B Quelques grandes figures de la Renaissance
* Les représentants de la transition :
Quelques auteurs français, influencés par les Grandes Chroniques de France marquent cette transition. Le général des Trinitaires, Robert Gaguin (1425-1501) écrit en latin en 1495 une monumentale histoire de France qui fut très vite traduite La Mer des Croniques et mirouer historial de France. Thomas Basin (1412-1483), évêque de Lisieux rédige plusieurs biographies de souverains, riche en portraits bien ciselés comme Histoire de Charles VII : Historiarum de rebus a Carolo septimo francorum rege et Histoire de Louis XI Historiarum de rebus a Ludovico undecimo Francorum rego. Les Annales et chroniques de France de Nicolas Gilles (1474-1503) restent encore fidèles aux six âges bibliques de l’humanité, basés sur la création en six jours, l’âge d’Adam, de Noé, d’Abraham, de David, de Babylone, Christ, le dernier âge étant à venir. Tout en restant un auteur de transition, Philippe de Commynes (1447-1511) fonde un nouveau genre, les mémoires historiques, qu’il rédige entre 1489 et 1493. Il s’y montre fin psychologue, bon portraitiste.
* De nouvelles conceptions :
Quelques historiens témoignent du renouvellement de l’histoire. Jean Bodin cherche dans les mathématiques les méthodes dont l’histoire doit s’inspirer pour atteindre à l’objectivité, à la vérité. Loys Le Roy est l’un des premiers à poser le concept global de civilisation. Quant à Lancelot du Voisin de la Popelinière (1541-1605), il privilégie les aspects politiques de l’histoire et accuse les ecclésiastiques d’avoir abusivement donné un sens providentiel à l’histoire.
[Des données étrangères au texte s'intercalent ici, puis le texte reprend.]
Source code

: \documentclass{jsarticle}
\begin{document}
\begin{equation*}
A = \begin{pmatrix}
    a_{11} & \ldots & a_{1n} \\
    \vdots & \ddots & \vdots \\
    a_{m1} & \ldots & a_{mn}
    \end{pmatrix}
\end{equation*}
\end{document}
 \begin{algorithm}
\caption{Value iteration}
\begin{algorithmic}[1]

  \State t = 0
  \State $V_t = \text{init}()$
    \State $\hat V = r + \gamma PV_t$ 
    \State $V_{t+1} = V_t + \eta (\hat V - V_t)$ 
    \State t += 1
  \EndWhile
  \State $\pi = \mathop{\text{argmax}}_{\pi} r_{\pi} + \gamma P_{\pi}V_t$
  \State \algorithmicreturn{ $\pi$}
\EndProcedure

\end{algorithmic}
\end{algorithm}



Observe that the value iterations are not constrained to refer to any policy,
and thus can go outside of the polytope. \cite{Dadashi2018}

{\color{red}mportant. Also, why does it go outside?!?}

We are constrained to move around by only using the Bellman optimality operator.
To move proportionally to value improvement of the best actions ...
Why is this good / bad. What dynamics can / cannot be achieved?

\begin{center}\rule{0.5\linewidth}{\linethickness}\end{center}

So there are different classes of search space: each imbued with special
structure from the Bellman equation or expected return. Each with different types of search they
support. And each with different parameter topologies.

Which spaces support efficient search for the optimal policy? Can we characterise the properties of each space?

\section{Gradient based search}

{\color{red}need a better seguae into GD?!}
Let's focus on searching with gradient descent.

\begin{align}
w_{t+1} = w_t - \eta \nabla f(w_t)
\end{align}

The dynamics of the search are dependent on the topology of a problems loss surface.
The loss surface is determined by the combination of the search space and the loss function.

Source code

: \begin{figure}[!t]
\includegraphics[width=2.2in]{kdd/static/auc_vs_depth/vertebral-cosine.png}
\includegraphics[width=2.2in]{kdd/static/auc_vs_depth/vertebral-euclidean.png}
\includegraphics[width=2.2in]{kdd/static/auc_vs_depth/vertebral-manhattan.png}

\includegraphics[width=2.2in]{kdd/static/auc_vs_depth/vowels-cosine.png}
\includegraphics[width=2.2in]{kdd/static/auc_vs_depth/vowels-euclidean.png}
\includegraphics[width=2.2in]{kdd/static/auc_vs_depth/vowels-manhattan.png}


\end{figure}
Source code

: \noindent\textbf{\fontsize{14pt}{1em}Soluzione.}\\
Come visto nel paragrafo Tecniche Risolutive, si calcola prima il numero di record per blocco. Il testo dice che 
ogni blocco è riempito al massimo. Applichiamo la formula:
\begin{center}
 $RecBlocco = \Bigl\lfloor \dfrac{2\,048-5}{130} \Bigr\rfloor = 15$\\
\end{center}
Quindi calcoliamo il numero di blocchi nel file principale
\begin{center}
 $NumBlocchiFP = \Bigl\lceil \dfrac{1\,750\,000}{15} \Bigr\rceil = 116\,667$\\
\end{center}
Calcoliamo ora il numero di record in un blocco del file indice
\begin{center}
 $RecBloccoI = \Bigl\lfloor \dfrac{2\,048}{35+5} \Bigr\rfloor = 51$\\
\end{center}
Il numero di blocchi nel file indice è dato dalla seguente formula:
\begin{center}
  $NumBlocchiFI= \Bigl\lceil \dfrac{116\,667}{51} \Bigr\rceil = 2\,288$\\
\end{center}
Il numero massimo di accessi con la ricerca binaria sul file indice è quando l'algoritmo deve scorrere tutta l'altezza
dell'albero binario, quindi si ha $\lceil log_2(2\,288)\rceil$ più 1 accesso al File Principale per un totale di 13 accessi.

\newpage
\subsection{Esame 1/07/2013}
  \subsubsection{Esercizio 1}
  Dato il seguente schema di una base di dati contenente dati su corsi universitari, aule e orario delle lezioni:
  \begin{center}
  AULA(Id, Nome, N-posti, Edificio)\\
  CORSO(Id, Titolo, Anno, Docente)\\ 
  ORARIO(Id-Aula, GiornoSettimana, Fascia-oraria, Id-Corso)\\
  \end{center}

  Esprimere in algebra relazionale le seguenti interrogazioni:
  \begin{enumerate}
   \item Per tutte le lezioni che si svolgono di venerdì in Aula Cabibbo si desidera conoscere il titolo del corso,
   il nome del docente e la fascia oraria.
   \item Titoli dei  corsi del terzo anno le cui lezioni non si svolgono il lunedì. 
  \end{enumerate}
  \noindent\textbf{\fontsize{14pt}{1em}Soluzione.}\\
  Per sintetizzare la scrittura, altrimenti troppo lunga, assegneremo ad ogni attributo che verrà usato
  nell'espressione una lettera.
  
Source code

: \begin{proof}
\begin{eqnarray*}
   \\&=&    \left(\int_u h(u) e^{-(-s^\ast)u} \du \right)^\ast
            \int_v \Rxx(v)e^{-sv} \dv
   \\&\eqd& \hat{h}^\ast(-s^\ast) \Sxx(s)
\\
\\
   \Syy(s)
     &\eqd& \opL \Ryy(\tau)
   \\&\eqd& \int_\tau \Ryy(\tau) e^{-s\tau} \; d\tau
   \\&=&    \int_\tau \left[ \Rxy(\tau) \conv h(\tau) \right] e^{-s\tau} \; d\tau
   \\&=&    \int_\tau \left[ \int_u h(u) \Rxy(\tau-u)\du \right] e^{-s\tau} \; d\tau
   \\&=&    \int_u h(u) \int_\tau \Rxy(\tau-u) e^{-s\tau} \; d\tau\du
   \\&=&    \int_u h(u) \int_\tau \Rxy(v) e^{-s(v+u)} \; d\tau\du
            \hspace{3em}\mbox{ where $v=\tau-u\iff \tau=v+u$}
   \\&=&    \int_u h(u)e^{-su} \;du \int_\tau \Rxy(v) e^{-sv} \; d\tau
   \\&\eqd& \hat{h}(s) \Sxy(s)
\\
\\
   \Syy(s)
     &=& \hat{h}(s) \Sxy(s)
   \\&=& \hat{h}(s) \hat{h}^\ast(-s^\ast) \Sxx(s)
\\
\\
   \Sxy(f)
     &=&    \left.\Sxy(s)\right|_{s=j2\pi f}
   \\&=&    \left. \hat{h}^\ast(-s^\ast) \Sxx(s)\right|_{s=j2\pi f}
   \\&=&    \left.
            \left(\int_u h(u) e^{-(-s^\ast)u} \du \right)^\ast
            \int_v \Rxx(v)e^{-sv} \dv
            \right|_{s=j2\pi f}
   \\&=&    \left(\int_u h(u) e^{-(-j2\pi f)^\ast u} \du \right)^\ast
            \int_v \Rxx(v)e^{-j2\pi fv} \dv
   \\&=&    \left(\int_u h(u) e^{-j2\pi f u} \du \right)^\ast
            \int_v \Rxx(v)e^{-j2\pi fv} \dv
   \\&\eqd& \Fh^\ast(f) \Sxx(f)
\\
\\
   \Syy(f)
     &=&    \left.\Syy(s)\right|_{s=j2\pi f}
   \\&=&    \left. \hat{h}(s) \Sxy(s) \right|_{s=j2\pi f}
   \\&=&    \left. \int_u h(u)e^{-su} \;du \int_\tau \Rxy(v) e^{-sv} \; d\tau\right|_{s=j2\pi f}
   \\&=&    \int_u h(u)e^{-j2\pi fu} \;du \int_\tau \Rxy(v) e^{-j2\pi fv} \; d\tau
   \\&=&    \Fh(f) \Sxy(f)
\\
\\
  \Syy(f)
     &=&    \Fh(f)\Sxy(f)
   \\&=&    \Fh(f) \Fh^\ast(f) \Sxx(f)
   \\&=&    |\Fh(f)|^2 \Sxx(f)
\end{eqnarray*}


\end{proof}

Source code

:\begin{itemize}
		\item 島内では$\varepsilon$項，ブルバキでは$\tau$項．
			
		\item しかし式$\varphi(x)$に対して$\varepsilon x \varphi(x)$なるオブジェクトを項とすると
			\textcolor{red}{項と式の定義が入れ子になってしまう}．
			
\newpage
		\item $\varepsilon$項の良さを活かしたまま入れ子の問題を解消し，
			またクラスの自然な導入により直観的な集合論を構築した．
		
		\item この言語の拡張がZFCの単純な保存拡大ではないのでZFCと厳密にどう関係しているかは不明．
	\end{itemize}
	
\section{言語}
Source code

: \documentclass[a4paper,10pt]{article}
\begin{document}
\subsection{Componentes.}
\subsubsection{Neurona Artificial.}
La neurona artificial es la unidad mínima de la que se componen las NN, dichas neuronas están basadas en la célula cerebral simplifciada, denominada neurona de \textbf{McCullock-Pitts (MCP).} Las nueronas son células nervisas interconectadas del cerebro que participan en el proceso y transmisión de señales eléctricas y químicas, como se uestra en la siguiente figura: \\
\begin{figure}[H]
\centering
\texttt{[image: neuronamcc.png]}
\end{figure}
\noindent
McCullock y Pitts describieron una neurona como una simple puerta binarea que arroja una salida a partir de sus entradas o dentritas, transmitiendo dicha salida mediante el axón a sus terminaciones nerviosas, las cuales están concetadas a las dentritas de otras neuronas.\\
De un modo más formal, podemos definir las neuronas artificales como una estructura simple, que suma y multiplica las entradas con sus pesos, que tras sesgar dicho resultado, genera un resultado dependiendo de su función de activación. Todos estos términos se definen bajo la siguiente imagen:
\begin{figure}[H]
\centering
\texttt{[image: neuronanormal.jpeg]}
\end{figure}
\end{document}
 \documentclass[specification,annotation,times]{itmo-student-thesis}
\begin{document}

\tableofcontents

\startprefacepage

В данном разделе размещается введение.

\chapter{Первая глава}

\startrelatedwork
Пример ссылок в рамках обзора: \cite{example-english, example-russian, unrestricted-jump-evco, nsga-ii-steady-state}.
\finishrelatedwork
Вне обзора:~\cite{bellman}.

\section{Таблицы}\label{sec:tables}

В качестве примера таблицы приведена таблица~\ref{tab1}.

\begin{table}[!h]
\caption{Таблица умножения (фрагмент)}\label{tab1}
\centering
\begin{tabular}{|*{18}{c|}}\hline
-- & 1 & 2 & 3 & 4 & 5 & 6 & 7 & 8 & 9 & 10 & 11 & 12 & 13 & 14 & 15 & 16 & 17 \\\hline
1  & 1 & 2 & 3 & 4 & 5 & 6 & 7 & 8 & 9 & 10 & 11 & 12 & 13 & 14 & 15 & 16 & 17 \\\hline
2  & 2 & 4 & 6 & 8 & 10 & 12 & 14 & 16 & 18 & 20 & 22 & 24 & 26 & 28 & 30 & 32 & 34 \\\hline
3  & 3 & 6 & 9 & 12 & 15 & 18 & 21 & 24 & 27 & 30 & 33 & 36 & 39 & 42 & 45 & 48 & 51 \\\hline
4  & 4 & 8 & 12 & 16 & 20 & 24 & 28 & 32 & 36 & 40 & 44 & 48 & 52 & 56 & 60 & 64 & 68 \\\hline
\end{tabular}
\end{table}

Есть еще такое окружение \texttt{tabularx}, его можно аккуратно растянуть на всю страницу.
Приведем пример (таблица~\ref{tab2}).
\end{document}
A Jean Bodin, qui présente trois types d’histoires, l’histoire sacrée, l’histoire naturelle et l’histoire humaine, il oppose une autre vision. Dans Histoire des histoires (1599) son ouverture au monde lui fait distinguer trois sortes d’histoire : • la grande histoire, générale et universelle • l’histoire moyenne, celle des Etats • la petite histoire, réservée aux villes et aux petits peuples
Ainsi, entre le début du XVe et la fin du XVIe siècle, un nouveau sens du passé et une nouvelle vision du présent se sont mises en place au sein des élites cultivées. L’esprit critique, la consultation des sources originales deviennent des outils.
Ecrire l’Histoire
L’époque moderne dans le temps
Dans ce premier cours, je voudrais présenter l’époque moderne et la resituer chronologiquement.
J’évoquerai trois aspects
Nos rapports avec le passé : la notion de mémoire Nos rapports avec le passé : la subjectivité de la périodisation Nos rapports avec le passé : la période moderne
I Histoire et mémoire :
« Enseigner l’histoire c’est injecter de la raison dans la mémoire. Mémoire et histoire sont deux formes du rapport au passé. La mémoire est le rapport irrationnel qu’un individu ou qu’un groupe, familial, tribal, national, ou autre entretient avec son passé. En outre, depuis les travaux de Bergson au début du 20e siècle, on distingue deux mémoires : celle qui fait se remémorer un souvenir, celle qui permet de mémoriser un fait, un geste afin de le reproduire. Le sociologue Maurice Hallbacks oppose donc la mémoire qui correspond au concret, au vécu, à l’histoire conceptuelle qui commence où s’arrête la mémoire ; L’histoire est donc un savoir abstrait , une entreprise rationnelle d’étudier le passé. L’histoire implique esprit critique, problématique, analyse. Notre rapport au passé est complexe. Tous les événements du passé ont-ils la même valeur, n’attachons nous pas plus d’importance à certains d’entre eux, ne survalorisons-nous pas certains, n’en déprécions nous pas d’autres ? nos souvenirs n’opèrent-ils pas une sélection ? tous les événements ne risquent-ils pas de s’emmêler ? la mémoire de fait, évolue, oublie, déforme, revitalise le passé, ne conserve que ce qui la conforte, censure, embellit. il faut donc ordonner, classer, hiérarchiser les faits, réfléchir aux causes, aux conséquences. Hiérarchiser revient à arpenter le temps or le temps de l’historien dépend en grande partie de la notion du temps qui varie selon les civilisations et les époques. Pendant longtemps, le niveau mémoriel a été absorbé par le niveau historique. Histoire et mémoire ont été souvent associés et identifiés. Tel n’est pas le cas. Mais c’est pour garder la mémoire des événements que s’est constitué en partie l’histoire. En France, la monarchie capétienne se cherche une mémoire, les libéraux font de même dans la première moitié du 19e siècle. Ernest Lavisse a d’une certaine façon républicanisé la mémoire de la France. L’historien a une mission, il doit apprendre le passé aux générations montantes et légitimer le présent par le passé. De ce passé, on retient quelques événements majeurs qui vont faire naître une mémoire collective : Vercingétorix, Clovis, Charlemagne, Hugues Capet, Saint-Louis, Marignan, Barra. Cette mémoire s’appuie sur des anecdotes, des phrases plus ou moins apocryphes, des dates. La France est entière, une de Grégoire de Tours à Valmy. Cette mémoire est d’ailleurs diffusée ans les écoles de l’Empire français.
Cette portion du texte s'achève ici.